Making an interactive glass impact
To make our glass buttons reply to person enter by rising a bit and making use of a kind of shimmer impact, we apply the interactive
modifier to the glass impact:
Button {
withAnimation {
isExpanded.toggle()
}
} label: {
Label("Residence", systemImage: "listing.bullet")
.labelStyle(.iconOnly)
.body(width: 50, top: 50)
.foregroundColor(.white)
}
.glassEffect(.common.tint(.purple.opacity(0.8).interactive())
.padding(32)
That is what our interactions appear like now:
Our UI is coming collectively. With the glassEffect
view modifier, the interactive
modifier and a tint
we managed to construct a fairly compelling impact.
Nevertheless, our UI isn’t fairly liquid. You’re distinct buttons performing an impact.
We are able to group our parts collectively to make it seem as if they’re all coming from the identical drop of glass.
This sounds a bit bizarre so let’s simply leap into an instance instantly.

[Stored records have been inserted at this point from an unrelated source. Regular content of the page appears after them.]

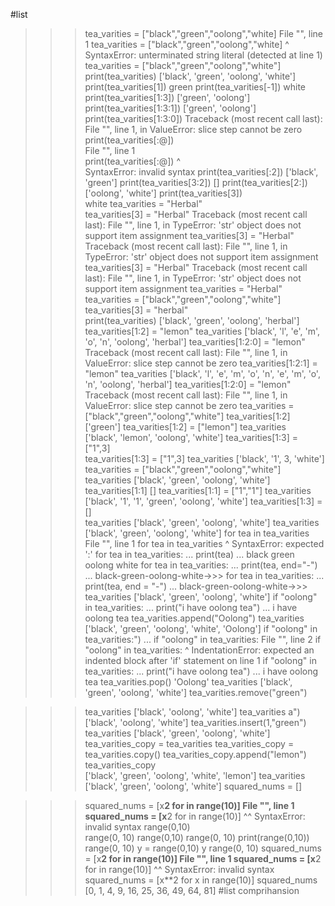  #list
>>> 
>>> tea_varities = ["black","green","oolong","white] 
  File "<stdin>", line 1
    tea_varities = ["black","green","oolong","white]
                                             ^
SyntaxError: unterminated string literal (detected at line 1)
>>> tea_varities = ["black","green","oolong","white"] 
>>> print(tea_varities) 
['black', 'green', 'oolong', 'white']
>>> print(tea_varities[1]) 
green
>>> print(tea_varities[-1]) 
white
>>> print(tea_varities[1:3]) 
['green', 'oolong']
>>> print(tea_varities[1:3:1]) 
['green', 'oolong']
>>> print(tea_varities[1:3:0]) 
Traceback (most recent call last):   
  File "<stdin>", line 1, in <module>
ValueError: slice step cannot be zero
>>> print(tea_varities[:@])    
  File "<stdin>", line 1   
    print(tea_varities[:@])
                        ^  
SyntaxError: invalid syntax
>>> print(tea_varities[:2]) 
['black', 'green']
>>> print(tea_varities[3:2]) 
[]
>>> print(tea_varities[2:])  
['oolong', 'white']
>>> print(tea_varities[3])  
white
>>> tea_varities = "Herbal"  
>>> tea_varities[3] = "Herbal" 
Traceback (most recent call last):
  File "<stdin>", line 1, in <module>
TypeError: 'str' object does not support item assignment
>>> tea_varities[3] = "Herbal"
Traceback (most recent call last):
  File "<stdin>", line 1, in <module>
TypeError: 'str' object does not support item assignment
>>> tea_varities[3] = "Herbal"
Traceback (most recent call last):
  File "<stdin>", line 1, in <module>
TypeError: 'str' object does not support item assignment
>>> tea_varities = "Herbal"   
>>> tea_varities = ["black","green","oolong","white"] 
>>> tea_varities[3] = "herbal"                       
>>> print(tea_varities) 
['black', 'green', 'oolong', 'herbal']
>>> tea_varities[1:2] = "lemon" 
>>> tea_varities
['black', 'l', 'e', 'm', 'o', 'n', 'oolong', 'herbal']
>>> tea_varities[1:2:0] = "lemon" 
Traceback (most recent call last):
  File "<stdin>", line 1, in <module>
ValueError: slice step cannot be zero
>>> tea_varities[1:2:1] = "lemon" 
>>> tea_varities
['black', 'l', 'e', 'm', 'o', 'n', 'e', 'm', 'o', 'n', 'oolong', 'herbal']
>>> tea_varities[1:2:0] = "lemon" 
Traceback (most recent call last):
  File "<stdin>", line 1, in <module>
ValueError: slice step cannot be zero
>>> tea_varities = ["black","green","oolong","white"]
>>> tea_varities[1:2]          
['green']
>>> tea_varities[1:2] = ["lemon"] 
>>> tea_varities                 
['black', 'lemon', 'oolong', 'white']
>>> tea_varities[1:3] = ["1",3]   
>>> tea_varities[1:3] = ["1",3]
>>> tea_varities
['black', '1', 3, 'white']
>>> tea_varities = ["black","green","oolong","white"]
>>> tea_varities
['black', 'green', 'oolong', 'white']
>>> tea_varities[1:1] 
[]
>>> tea_varities[1:1] = ["1","1"] 
>>> tea_varities                 
['black', '1', '1', 'green', 'oolong', 'white']
>>> tea_varities[1:3] = []     
>>> tea_varities
['black', 'green', 'oolong', 'white']
>>> tea_varities
['black', 'green', 'oolong', 'white']
>>> for tea  in tea_varities
  File "<stdin>", line 1
    for tea  in tea_varities
                            ^
SyntaxError: expected ':'
>>> for tea  in tea_varities:
...     print(tea)
... 
black
green
oolong
white
>>> for tea  in tea_varities:
...     print(tea, end="-")
... 
black-green-oolong-white->>> for tea  in tea_varities: 
...     print(tea, end = "-") 
... 
black-green-oolong-white->>> 
>>> tea_varities
['black', 'green', 'oolong', 'white']
>>> if "oolong" in tea_varities:
...     print("i have oolong tea")
... 
i have oolong tea
>>> tea_varities.append("Oolong") 
>>> tea_varities       
['black', 'green', 'oolong', 'white', 'Oolong']
>>> if "oolong" in tea_varities:")
... if "oolong" in tea_varities:
  File "<stdin>", line 2
    if "oolong" in tea_varities:
    ^
IndentationError: expected an indented block after 'if' statement on line 1
>>> if "oolong" in tea_varities:
...     print("i have oolong tea")
... 
i have oolong tea
>>> tea_varities.pop()
'Oolong'
>>> tea_varities
['black', 'green', 'oolong', 'white']
>>> tea_varities.remove("green") 
>>> 
>>> 

>>> 
>>> tea_varities
['black', 'oolong', 'white']
>>> tea_varities               a")
['black', 'oolong', 'white']
>>> tea_varities.insert(1,"green") 
>>> tea_varities
['black', 'green', 'oolong', 'white']
>>> tea_varities_copy = tea_varities
>>> tea_varities_copy = tea_varities.copy()
>>> tea_varities_copy.append("lemon")      
>>> tea_varities_copy                      
['black', 'green', 'oolong', 'white', 'lemon']
>>> tea_varities      
['black', 'green', 'oolong', 'white']
>>> squared_nums = [] 
>>> 

>>> squared_nums = [x**2 for in range(10)] 
  File "<stdin>", line 1
    squared_nums = [x**2 for in range(10)]
                             ^^
SyntaxError: invalid syntax
>>> range(0,10)       
range(0, 10)
>>> range(0,10)
range(0, 10)
>>> print(range(0,10)) 
range(0, 10)
>>> y = range(0,10)
>>> y
range(0, 10)
>>> squared_nums = [x**2 for in range(10)]
  File "<stdin>", line 1
    squared_nums = [x**2 for in range(10)]
                             ^^
SyntaxError: invalid syntax
>>> squared_nums = [x**2 for x in range(10)] 
>>> squared_nums                            
[0, 1, 4, 9, 16, 25, 36, 49, 64, 81]
>>> #list comprihansion 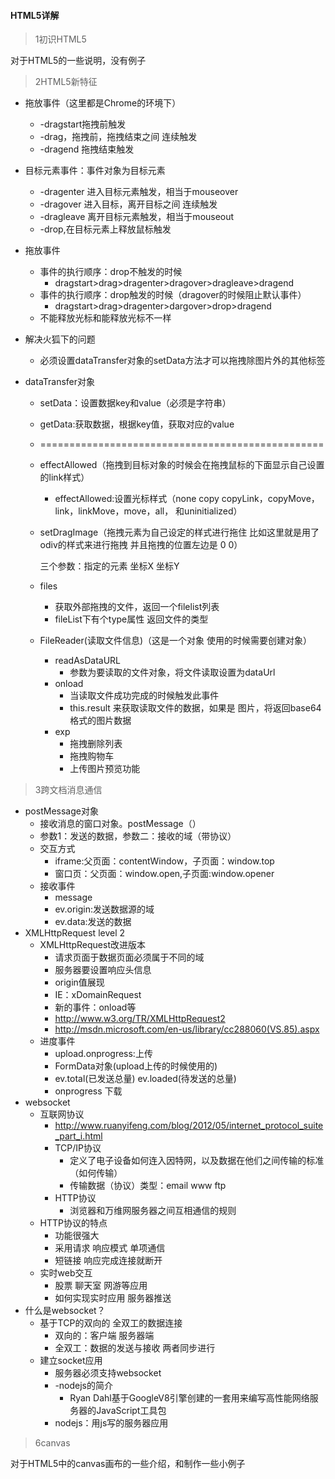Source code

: #### HTML5详解

> 1初识HTML5

对于HTML5的一些说明，没有例子

> 2HTML5新特征

- 拖放事件（这里都是Chrome的环境下）
  - -dragstart拖拽前触发
  - -drag，拖拽前，拖拽结束之间 连续触发
  - -dragend 拖拽结束触发
  
- 目标元素事件：事件对象为目标元素
  - -dragenter 进入目标元素触发，相当于mouseover
  - -dragover 进入目标，离开目标之间 连续触发
  - -dragleave 离开目标元素触发，相当于mouseout
  - -drop,在目标元素上释放鼠标触发
  
- 拖放事件
  - 事件的执行顺序：drop不触发的时候
    - dragstart>drag>dragenter>dragover>dragleave>dragend
  - 事件的执行顺序：drop触发的时候（dragover的时候阻止默认事件）
    - dragstart>drag>dragenter>dargover>drop>dragend
  - 不能释放光标和能释放光标不一样

- 解决火狐下的问题

  - 必须设置dataTransfer对象的setData方法才可以拖拽除图片外的其他标签

- dataTransfer对象

  - setData：设置数据key和value（必须是字符串）

  - getData:获取数据，根据key值，获取对应的value

  - =================================================

  - effectAllowed（拖拽到目标对象的时候会在拖拽鼠标的下面显示自己设置的link样式）

    - effectAllowed:设置光标样式（none copy copyLink，copyMove，link，linkMove，move，all， 和uninitialized）

  - setDragImage（拖拽元素为自己设定的样式进行拖住 比如这里就是用了odiv的样式来进行拖拽 并且拖拽的位置左边是 0 0）

    三个参数：指定的元素 坐标X 坐标Y
    
   - files
  
      - 获取外部拖拽的文件，返回一个filelist列表
      - fileList下有个type属性 返回文件的类型
  
   - FileReader(读取文件信息)（这是一个对象 使用的时候需要创建对象）
  
      - readAsDataURL
         - 参数为要读取的文件对象，将文件读取设置为dataUrl
      - onload
         - 当读取文件成功完成的时候触发此事件
         - this.result 来获取读取文件的数据，如果是 图片，将返回base64格式的图片数据
      - exp
         - 拖拽删除列表
         - 拖拽购物车
         - 上传图片预览功能


> 3跨文档消息通信

- postMessage对象
  - 接收消息的窗口对象。postMessage（）
  - 参数1：发送的数据，参数二：接收的域（带协议）
  - 交互方式
    - iframe:父页面：contentWindow，子页面：window.top
    - 窗口页：父页面：window.open,子页面:window.opener
  - 接收事件
    - message
    - ev.origin:发送数据源的域
    - ev.data:发送的数据
- XMLHttpRequest level 2
  - XMLHttpRequest改进版本
    - 请求页面于数据页面必须属于不同的域
    - 服务器要设置响应头信息
    - origin值展现
    - IE：xDomainRequest
    - 新的事件：onload等
    - http://www.w3.org/TR/XMLHttpRequest2
    - http://msdn.microsoft.com/en-us/library/cc288060(VS.85).aspx
  - 进度事件
    - upload.onprogress:上传
    - FormData对象(upload上传的时候使用的)
    - ev.total(已发送总量) ev.loaded(待发送的总量)
    - onprogress 下载
- websocket
  - 互联网协议
    - http://www.ruanyifeng.com/blog/2012/05/internet_protocol_suite_part_i.html
    - TCP/IP协议
      - 定义了电子设备如何连入因特网，以及数据在他们之间传输的标准（如何传输）
      - 传输数据（协议）类型：email www ftp
    - HTTP协议
      - 浏览器和万维网服务器之间互相通信的规则
  - HTTP协议的特点
    - 功能很强大
    - 采用请求 响应模式 单项通信
    - 短链接 响应完成连接就断开
  - 实时web交互
    - 股票 聊天室 网游等应用
    - 如何实现实时应用 服务器推送
- 什么是websocket？
  - 基于TCP的双向的 全双工的数据连接
    - 双向的：客户端 服务器端
    - 全双工：数据的发送与接收 两者同步进行
  - 建立socket应用
    - 服务器必须支持websocket
    - -nodejs的简介
      - Ryan Dahl基于GoogleV8引擎创建的一套用来编写高性能网络服务器的JavaScript工具包
    - nodejs：用js写的服务器应用



> 6canvas

对于HTML5中的canvas画布的一些介绍，和制作一些小例子

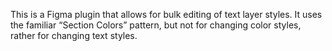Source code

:This is a Figma plugin that allows for bulk editing of text layer styles. It uses the familiar “Section Colors” pattern, but not for changing color styles, rather for changing text styles.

Grouping Liquid Glass parts collectively
The very first thing we should always do now that we have now a gaggle of parts which might be all utilizing a Liquid Glass impact is group them collectively in a container. This can be a suggestion from Apple that helps make certain the system can render our results effectively:
GlassEffectContainer {
button(kind: .residence)
button(kind: .write)
button(kind: .chat)
button(kind: .e-mail)
Button {
withAnimation {
isExpanded.toggle()
}
} label: {
Label("Residence", systemImage: "listing.bullet")
.labelStyle(.iconOnly)
.body(width: 50, top: 50)
.foregroundColor(.white)
}
.glassEffect(.common.tint(.purple.opacity(0.8)).interactive())
.padding(32)
}
We are able to make a number of Liquid Glass elements act as a single “unit” by grouping them collectively. To do that, we have to outline a namespace that our UI parts can share:
struct ContentView: View {
@Namespace var glassNamespace
var physique: some View { /* ... */ }
}
Subsequent, we will group our parts collectively within that namespace utilizing the glassEffectID
view modifier. This modifier requires a namespace and a novel identifier for every button in our part. The purple button would look as follows:
Button {
withAnimation {
isExpanded.toggle()
}
} label: {
Label("Residence", systemImage: "listing.bullet")
.labelStyle(.iconOnly)
.body(width: 50, top: 50)
.foregroundColor(.white)
}
.glassEffect(.common.tint(.purple.opacity(0.8)).interactive())
.glassEffectID("menu", in: glassNamespace)
We add glassEffectID
to each factor that has a glass impact utilized.
By doing this, the weather will mix collectively after they’re shut to one another within the UI. For instance, once we place all buttons in an HStack
with no spacing, they find yourself wanting like this:
As a result of all the weather are in the identical GlassEffectContainer
and so they share a glassEffectID
namespace, we will now run our animation and have the buttons animate in a fluid method:
I’ve slowed every part down a bit so you’ll be able to benefit from the impact and see that the elements all originate from a single button, making them appear like a liquid.
The mathematics to attain all that is a part of the ButtonType
enum within the GitHub repository which you can take a look at if you wish to see precisely how the tip end result was achieved.
In Abstract
Liquid glass won’t be your factor and that’s completely high-quality. That mentioned, it permits us to experiment with UI in enjoyable ways in which would possibly shock you.
On this put up, you realized in regards to the glassEffect
modifier in addition to the glassEffectID
view modifier to construct a enjoyable menu part that may present and conceal itself utilizing a enjoyable, fluid animation.
If you wish to see the tip end result or use this code, be at liberty to drag it from GitHub and modify it to fit your wants.